**DATA FOR ANALYSIS**
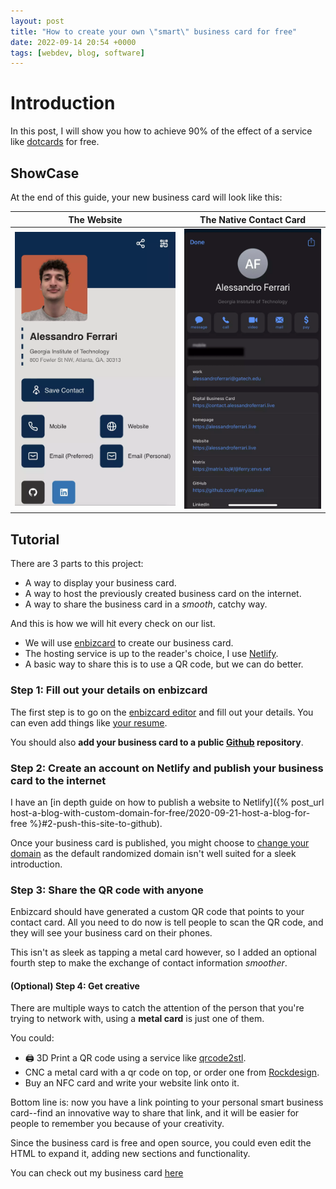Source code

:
 ```yaml
---
layout: post
title: "How to create your own \"smart\" business card for free"
date: 2022-09-14 20:54 +0000
tags: [webdev, blog, software]
---
```


# Introduction

In this post, I will show you how to achieve 90% of the effect of a service like [dotcards](https://dotcards.net/) for free.

## ShowCase

At the end of this guide, your new business card will look like this:

| The Website | The Native Contact Card |
| ----------- | ----------------------- |
| ![smart business card ss 1](/assets/posts/open-source-business-card/safari-ss.webp) | ![smart business card ss 2](/assets/posts/open-source-business-card/native-contact-ss-obfuscated.webp) |

## Tutorial

There are 3 parts to this project:

- A way to display your business card.
- A way to host the previously created business card on the internet.
- A way to share the business card in a *smooth*, catchy way.

And this is how we will hit every check on our list.

- We will use [enbizcard](https://enbizcard.vishnuraghav.com/) to create our business card.
- The hosting service is up to the reader's choice, I use [Netlify](https://www.netlify.com/).
- A basic way to share this is to use a QR code, but we can do better.

### Step 1: Fill out your details on enbizcard

The first step is to go on the [enbizcard editor](https://enbizcard.vishnuraghav.com/) and fill out your details. You can even add things like [your resume](https://contact.alessandroferrari.live#Resume).

You should also **add your business card to a public [Github](https://Github.com) repository**.

### Step 2: Create an account on Netlify and publish your business card to the internet

I have an [in depth guide on how to publish a website to Netlify]({% post_url host-a-blog-with-custom-domain-for-free/2020-09-21-host-a-blog-for-free %}#2-push-this-site-to-github).

Once your business card is published, you might choose to [change your domain](https://docs.netlify.com/domains-https/custom-domains/) as the default randomized domain isn't well suited for a sleek introduction.

### Step 3: Share the QR code with anyone

Enbizcard should have generated a custom QR code that points to your contact card. All you need to do now is tell people to scan the QR code, and they will see your business card on their phones.

This isn't as sleek as tapping a metal card however, so I added an optional fourth step to make the exchange of contact information *smoother*.

#### (Optional) Step 4: Get creative

There are multiple ways to catch the attention of the person that you're trying to network with, using a **metal card** is just one of them.

You could:

- 🖨️ 3D Print a QR code using a service like [qrcode2stl](https://printer.tools/qrcode2stl/).
- CNC a metal card with a qr code on top, or order one from [Rockdesign](https://www.rockdesign.com/business-card-templates/simple-black-metal-business-cards-sophia-do).
- Buy an NFC card and write your website link onto it.

Bottom line is: now you have a link pointing to your personal smart business card--find an innovative way to share that link, and it will be easier for people to remember you because of your creativity.

Since the business card is free and open source, you could even edit the HTML to expand it, adding new sections and functionality.

You can check out my business card [here](https://contact.alessandroferrari.live)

**EXERCISE OBJECTIVE**
Looking at the data above, return every line from the one with "At the end of" down to the one with "And this is", exactly and inclusively.

**THE ANSWER**
At the end of this guide, your new business card will look like this:

| The Website | The Native Contact Card |
| ----------- | ----------------------- |
| ![smart business card ss 1](/assets/posts/open-source-business-card/safari-ss.webp) | ![smart business card ss 2](/assets/posts/open-source-business-card/native-contact-ss-obfuscated.webp) |

## Tutorial

There are 3 parts to this project:

- A way to display your business card.
- A way to host the previously created business card on the internet.
- A way to share the business card in a *smooth*, catchy way.

And this is how we will hit every check on our list.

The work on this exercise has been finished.